Would you please reproduce all the entries word for word, minus the pictures?

**MATERIALS PROVIDED**
——————————

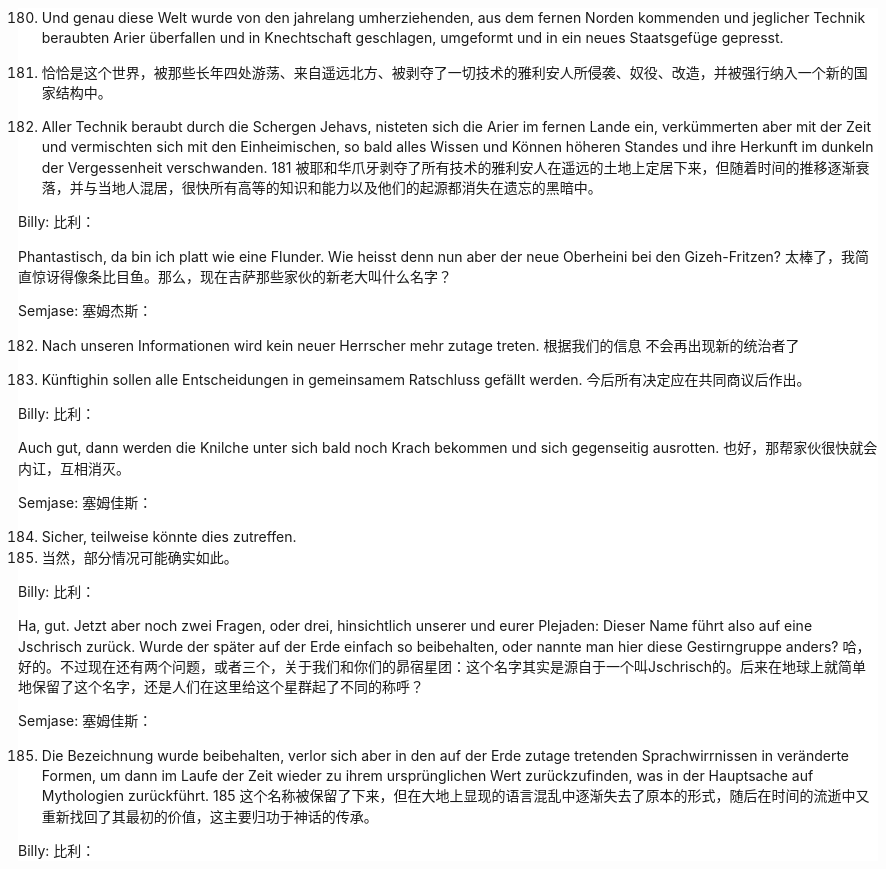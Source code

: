 180. Und genau diese Welt wurde von den jahrelang umherziehenden, aus dem fernen Norden kommenden und jeglicher Technik beraubten Arier überfallen und in Knechtschaft geschlagen, umgeformt und in ein neues Staatsgefüge gepresst.
180. 恰恰是这个世界，被那些长年四处游荡、来自遥远北方、被剥夺了一切技术的雅利安人所侵袭、奴役、改造，并被强行纳入一个新的国家结构中。

181. Aller Technik beraubt durch die Schergen Jehavs, nisteten sich die Arier im fernen Lande ein, verkümmerten aber mit der Zeit und vermischten sich mit den Einheimischen, so bald alles Wissen und Können höheren Standes und ihre Herkunft im dunkeln der Vergessenheit verschwanden.
181 被耶和华爪牙剥夺了所有技术的雅利安人在遥远的土地上定居下来，但随着时间的推移逐渐衰落，并与当地人混居，很快所有高等的知识和能力以及他们的起源都消失在遗忘的黑暗中。

Billy:
比利：

Phantastisch, da bin ich platt wie eine Flunder. Wie heisst denn nun aber der neue Oberheini bei den Gizeh-Fritzen?
太棒了，我简直惊讶得像条比目鱼。那么，现在吉萨那些家伙的新老大叫什么名字？

Semjase:
塞姆杰斯：

182. Nach unseren Informationen wird kein neuer Herrscher mehr zutage treten.
根据我们的信息 不会再出现新的统治者了

183. Künftighin sollen alle Entscheidungen in gemeinsamem Ratschluss gefällt werden.
今后所有决定应在共同商议后作出。

Billy:
比利：

Auch gut, dann werden die Knilche unter sich bald noch Krach bekommen und sich gegenseitig ausrotten.
也好，那帮家伙很快就会内讧，互相消灭。

Semjase:
塞姆佳斯：

184. Sicher, teilweise könnte dies zutreffen.
184. 当然，部分情况可能确实如此。

Billy:
比利：

Ha, gut. Jetzt aber noch zwei Fragen, oder drei, hinsichtlich unserer und eurer Plejaden: Dieser Name führt also auf eine Jschrisch zurück. Wurde der später auf der Erde einfach so beibehalten, oder nannte man hier diese Gestirngruppe anders?
哈，好的。不过现在还有两个问题，或者三个，关于我们和你们的昴宿星团：这个名字其实是源自于一个叫Jschrisch的。后来在地球上就简单地保留了这个名字，还是人们在这里给这个星群起了不同的称呼？

Semjase:
塞姆佳斯：

185. Die Bezeichnung wurde beibehalten, verlor sich aber in den auf der Erde zutage tretenden Sprachwirrnissen in veränderte Formen, um dann im Laufe der Zeit wieder zu ihrem ursprünglichen Wert zurückzufinden, was in der Hauptsache auf Mythologien zurückführt.
185 这个名称被保留了下来，但在大地上显现的语言混乱中逐渐失去了原本的形式，随后在时间的流逝中又重新找回了其最初的价值，这主要归功于神话的传承。

Billy:
比利：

——————————

**SOLUTION TO THIS EXERCISE**
Source code

: 180. Und genau diese Welt wurde von den jahrelang umherziehenden, aus dem fernen Norden kommenden und jeglicher Technik beraubten Arier überfallen und in Knechtschaft geschlagen, umgeformt und in ein neues Staatsgefüge gepresst.
180. 恰恰是这个世界，被那些长年四处游荡、来自遥远北方、被剥夺了一切技术的雅利安人所侵袭、奴役、改造，并被强行纳入一个新的国家结构中。

181. Aller Technik beraubt durch die Schergen Jehavs, nisteten sich die Arier im fernen Lande ein, verkümmerten aber mit der Zeit und vermischten sich mit den Einheimischen, so bald alles Wissen und Können höheren Standes und ihre Herkunft im dunkeln der Vergessenheit verschwanden.
181 被耶和华爪牙剥夺了所有技术的雅利安人在遥远的土地上定居下来，但随着时间的推移逐渐衰落，并与当地人混居，很快所有高等的知识和能力以及他们的起源都消失在遗忘的黑暗中。

Billy:
比利：

Phantastisch, da bin ich platt wie eine Flunder. Wie heisst denn nun aber der neue Oberheini bei den Gizeh-Fritzen?
太棒了，我简直惊讶得像条比目鱼。那么，现在吉萨那些家伙的新老大叫什么名字？

Semjase:
塞姆杰斯：

182. Nach unseren Informationen wird kein neuer Herrscher mehr zutage treten.
根据我们的信息 不会再出现新的统治者了

183. Künftighin sollen alle Entscheidungen in gemeinsamem Ratschluss gefällt werden.
今后所有决定应在共同商议后作出。

Billy:
比利：

Auch gut, dann werden die Knilche unter sich bald noch Krach bekommen und sich gegenseitig ausrotten.
也好，那帮家伙很快就会内讧，互相消灭。

Semjase:
塞姆佳斯：

184. Sicher, teilweise könnte dies zutreffen.
184. 当然，部分情况可能确实如此。

Billy:
比利：

Ha, gut. Jetzt aber noch zwei Fragen, oder drei, hinsichtlich unserer und eurer Plejaden: Dieser Name führt also auf eine Jschrisch zurück. Wurde der später auf der Erde einfach so beibehalten, oder nannte man hier diese Gestirngruppe anders?
哈，好的。不过现在还有两个问题，或者三个，关于我们和你们的昴宿星团：这个名字其实是源自于一个叫Jschrisch的。后来在地球上就简单地保留了这个名字，还是人们在这里给这个星群起了不同的称呼？

Semjase:
塞姆佳斯：

185. Die Bezeichnung wurde beibehalten, verlor sich aber in den auf der Erde zutage tretenden Sprachwirrnissen in veränderte Formen, um dann im Laufe der Zeit wieder zu ihrem ursprünglichen Wert zurückzufinden, was in der Hauptsache auf Mythologien zurückführt.
185 这个名称被保留了下来，但在大地上显现的语言混乱中逐渐失去了原本的形式，随后在时间的流逝中又重新找回了其最初的价值，这主要归功于神话的传承。

Billy:
比利：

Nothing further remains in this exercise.